Source texts of formatted documents:
···
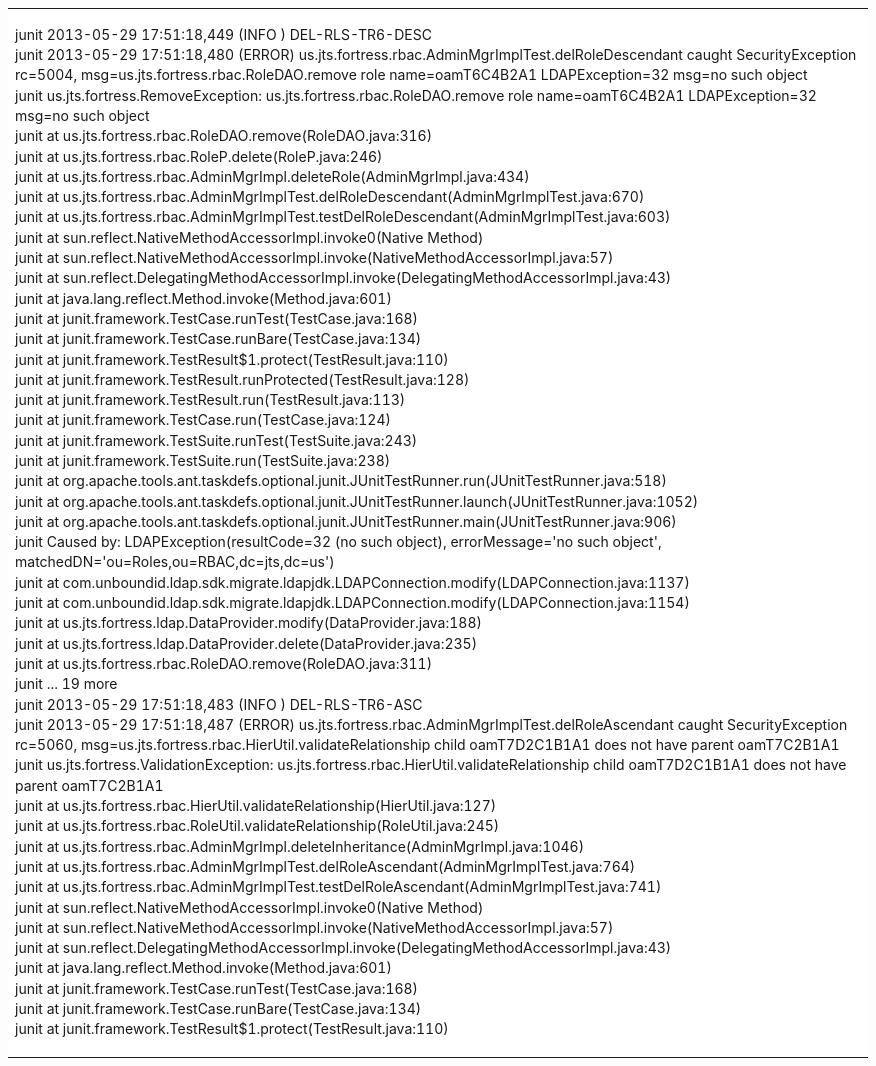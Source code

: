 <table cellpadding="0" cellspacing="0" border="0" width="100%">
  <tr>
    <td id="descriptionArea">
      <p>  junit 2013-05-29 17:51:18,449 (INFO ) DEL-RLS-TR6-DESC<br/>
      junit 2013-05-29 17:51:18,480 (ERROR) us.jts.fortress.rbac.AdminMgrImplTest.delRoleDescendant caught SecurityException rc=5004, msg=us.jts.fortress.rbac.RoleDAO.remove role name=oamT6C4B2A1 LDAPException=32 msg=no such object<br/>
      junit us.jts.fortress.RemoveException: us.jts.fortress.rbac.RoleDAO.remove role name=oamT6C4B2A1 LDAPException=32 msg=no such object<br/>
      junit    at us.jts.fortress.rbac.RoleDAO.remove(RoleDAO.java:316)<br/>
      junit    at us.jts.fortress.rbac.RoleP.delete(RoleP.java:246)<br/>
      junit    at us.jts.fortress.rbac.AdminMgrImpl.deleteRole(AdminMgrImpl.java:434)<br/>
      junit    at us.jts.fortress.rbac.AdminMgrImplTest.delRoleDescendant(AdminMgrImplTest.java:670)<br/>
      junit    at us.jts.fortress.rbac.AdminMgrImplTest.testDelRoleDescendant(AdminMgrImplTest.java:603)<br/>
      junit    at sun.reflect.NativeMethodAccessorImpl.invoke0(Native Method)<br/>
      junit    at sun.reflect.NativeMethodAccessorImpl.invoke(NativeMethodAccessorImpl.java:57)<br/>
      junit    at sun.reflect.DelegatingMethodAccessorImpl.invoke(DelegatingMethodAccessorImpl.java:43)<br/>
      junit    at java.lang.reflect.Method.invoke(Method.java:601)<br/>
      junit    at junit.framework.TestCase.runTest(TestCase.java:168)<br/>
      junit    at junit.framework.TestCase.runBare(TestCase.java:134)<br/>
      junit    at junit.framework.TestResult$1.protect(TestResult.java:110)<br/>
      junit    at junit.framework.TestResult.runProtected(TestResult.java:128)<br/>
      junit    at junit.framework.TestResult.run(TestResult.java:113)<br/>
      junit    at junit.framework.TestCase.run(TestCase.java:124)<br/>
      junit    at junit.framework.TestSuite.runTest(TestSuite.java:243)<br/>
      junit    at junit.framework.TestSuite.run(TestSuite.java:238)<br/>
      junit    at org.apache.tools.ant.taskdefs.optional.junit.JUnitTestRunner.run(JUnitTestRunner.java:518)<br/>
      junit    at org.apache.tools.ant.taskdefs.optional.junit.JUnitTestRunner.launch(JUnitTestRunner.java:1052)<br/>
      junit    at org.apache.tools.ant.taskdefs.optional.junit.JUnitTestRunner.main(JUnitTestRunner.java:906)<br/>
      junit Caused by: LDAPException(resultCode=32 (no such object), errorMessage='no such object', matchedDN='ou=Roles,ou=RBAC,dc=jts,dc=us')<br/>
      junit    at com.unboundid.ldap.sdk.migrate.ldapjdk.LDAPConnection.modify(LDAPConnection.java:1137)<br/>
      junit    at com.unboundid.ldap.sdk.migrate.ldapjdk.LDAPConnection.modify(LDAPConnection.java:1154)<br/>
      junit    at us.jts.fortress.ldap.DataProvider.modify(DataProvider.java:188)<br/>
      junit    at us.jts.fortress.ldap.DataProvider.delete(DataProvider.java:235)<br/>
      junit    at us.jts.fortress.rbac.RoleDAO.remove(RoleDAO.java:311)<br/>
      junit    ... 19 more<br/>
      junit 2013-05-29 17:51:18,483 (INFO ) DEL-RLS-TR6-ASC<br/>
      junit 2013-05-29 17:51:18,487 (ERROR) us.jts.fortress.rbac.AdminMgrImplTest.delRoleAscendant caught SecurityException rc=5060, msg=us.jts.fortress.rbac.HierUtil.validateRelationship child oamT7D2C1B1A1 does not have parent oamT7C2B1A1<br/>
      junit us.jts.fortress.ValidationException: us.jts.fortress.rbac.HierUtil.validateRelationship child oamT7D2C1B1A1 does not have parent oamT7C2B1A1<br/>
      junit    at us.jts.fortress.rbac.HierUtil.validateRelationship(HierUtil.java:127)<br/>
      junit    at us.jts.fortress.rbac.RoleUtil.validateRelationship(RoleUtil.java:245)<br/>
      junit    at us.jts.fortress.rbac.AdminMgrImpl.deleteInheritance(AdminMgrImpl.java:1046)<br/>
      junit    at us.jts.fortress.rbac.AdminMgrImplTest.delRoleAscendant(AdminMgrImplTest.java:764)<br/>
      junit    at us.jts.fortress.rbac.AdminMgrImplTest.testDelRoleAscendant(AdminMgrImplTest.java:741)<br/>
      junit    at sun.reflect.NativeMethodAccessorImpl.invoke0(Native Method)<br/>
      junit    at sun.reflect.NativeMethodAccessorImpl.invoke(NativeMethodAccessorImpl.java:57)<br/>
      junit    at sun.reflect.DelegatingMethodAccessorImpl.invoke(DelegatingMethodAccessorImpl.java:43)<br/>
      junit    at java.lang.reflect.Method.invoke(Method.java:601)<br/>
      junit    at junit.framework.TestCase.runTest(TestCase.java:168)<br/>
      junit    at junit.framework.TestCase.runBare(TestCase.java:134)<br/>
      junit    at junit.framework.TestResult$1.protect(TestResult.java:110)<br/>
···
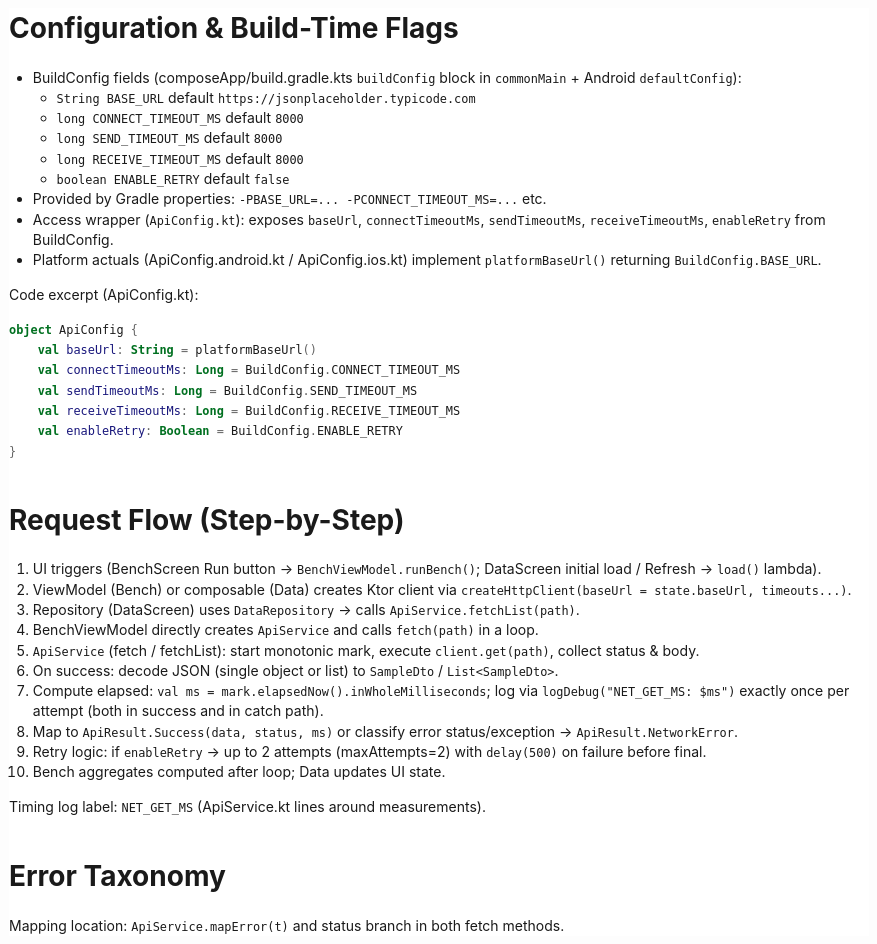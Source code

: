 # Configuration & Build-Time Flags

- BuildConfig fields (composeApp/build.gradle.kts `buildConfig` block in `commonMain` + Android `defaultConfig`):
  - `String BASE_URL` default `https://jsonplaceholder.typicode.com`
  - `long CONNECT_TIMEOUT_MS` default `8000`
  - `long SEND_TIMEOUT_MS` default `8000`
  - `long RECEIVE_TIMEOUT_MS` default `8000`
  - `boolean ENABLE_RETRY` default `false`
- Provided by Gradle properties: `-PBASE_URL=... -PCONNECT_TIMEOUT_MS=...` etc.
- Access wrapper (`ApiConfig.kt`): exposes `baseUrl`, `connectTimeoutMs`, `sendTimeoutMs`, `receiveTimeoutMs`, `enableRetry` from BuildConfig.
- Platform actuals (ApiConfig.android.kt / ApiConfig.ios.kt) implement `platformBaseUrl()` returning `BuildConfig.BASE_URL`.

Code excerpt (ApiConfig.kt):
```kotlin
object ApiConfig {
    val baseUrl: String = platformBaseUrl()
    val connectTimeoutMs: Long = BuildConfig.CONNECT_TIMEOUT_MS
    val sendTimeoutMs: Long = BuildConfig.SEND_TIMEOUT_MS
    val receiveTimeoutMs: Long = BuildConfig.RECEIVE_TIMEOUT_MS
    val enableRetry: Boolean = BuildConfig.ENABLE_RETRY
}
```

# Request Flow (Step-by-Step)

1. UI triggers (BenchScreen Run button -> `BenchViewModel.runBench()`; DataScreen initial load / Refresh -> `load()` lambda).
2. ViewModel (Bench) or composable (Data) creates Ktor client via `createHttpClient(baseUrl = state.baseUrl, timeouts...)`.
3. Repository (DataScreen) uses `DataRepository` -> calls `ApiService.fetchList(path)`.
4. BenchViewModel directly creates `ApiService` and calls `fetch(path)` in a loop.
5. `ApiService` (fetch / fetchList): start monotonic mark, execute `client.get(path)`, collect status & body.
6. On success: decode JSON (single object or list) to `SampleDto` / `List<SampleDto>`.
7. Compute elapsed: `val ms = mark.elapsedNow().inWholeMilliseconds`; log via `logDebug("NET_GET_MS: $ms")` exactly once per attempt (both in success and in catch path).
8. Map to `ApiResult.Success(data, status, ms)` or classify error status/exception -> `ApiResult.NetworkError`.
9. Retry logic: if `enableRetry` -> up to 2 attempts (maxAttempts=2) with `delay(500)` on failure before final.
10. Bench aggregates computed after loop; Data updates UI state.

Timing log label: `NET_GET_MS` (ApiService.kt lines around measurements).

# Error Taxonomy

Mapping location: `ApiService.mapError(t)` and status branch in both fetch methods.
···
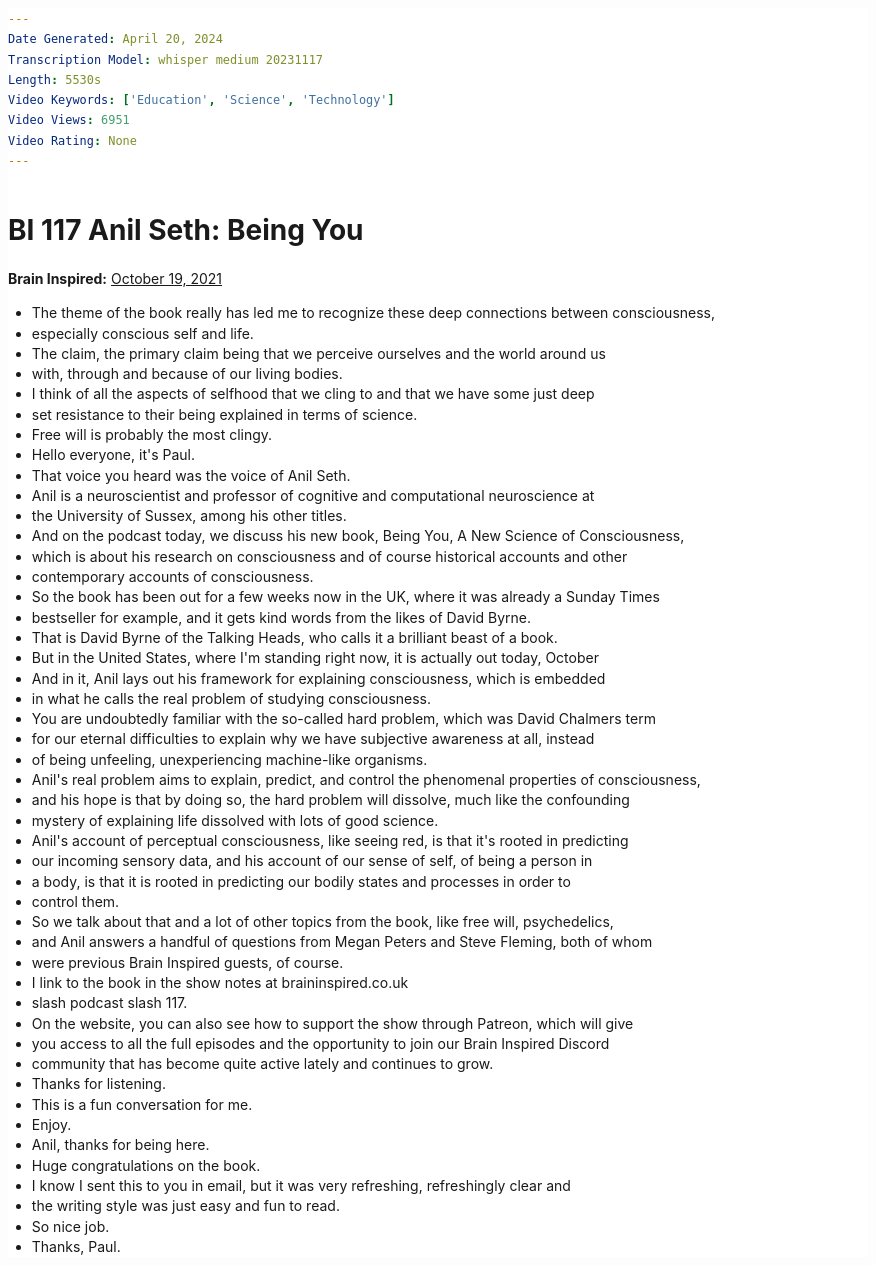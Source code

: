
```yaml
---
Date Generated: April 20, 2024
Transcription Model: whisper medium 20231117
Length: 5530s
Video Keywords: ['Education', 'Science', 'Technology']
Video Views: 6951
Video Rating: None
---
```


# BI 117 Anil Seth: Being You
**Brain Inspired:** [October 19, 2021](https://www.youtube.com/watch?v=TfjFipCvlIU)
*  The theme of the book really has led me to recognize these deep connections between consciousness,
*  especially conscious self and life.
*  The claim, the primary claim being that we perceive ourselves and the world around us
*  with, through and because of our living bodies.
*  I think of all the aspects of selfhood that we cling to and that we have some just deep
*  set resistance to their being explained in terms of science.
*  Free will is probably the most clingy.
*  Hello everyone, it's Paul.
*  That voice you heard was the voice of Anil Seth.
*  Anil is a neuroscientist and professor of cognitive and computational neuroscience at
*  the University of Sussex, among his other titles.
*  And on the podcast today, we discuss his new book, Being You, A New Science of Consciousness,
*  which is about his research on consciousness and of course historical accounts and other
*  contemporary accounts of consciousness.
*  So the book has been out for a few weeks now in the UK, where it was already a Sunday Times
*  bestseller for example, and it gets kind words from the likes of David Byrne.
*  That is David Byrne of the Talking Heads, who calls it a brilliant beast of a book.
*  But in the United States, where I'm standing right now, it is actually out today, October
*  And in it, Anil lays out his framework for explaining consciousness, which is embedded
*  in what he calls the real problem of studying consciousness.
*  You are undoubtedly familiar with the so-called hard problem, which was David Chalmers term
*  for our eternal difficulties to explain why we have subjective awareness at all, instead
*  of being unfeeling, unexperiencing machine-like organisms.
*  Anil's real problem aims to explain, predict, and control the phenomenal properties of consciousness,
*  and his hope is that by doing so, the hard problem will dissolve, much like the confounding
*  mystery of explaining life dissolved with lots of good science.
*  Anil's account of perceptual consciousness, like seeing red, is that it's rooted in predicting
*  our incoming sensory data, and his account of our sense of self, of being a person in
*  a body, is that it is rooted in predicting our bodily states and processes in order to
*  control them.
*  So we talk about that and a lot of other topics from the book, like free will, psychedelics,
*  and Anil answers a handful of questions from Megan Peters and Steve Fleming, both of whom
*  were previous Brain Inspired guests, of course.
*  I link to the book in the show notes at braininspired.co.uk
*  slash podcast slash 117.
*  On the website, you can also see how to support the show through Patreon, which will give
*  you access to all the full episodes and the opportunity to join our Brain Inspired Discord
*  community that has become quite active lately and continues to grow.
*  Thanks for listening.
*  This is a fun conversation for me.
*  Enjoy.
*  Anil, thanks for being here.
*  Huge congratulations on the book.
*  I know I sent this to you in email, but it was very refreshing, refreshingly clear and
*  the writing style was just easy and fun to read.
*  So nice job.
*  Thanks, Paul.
···
= Prompt =
What is needed here is how many lines of the entries contain "both"; give that number alone.

= Response to this task =
3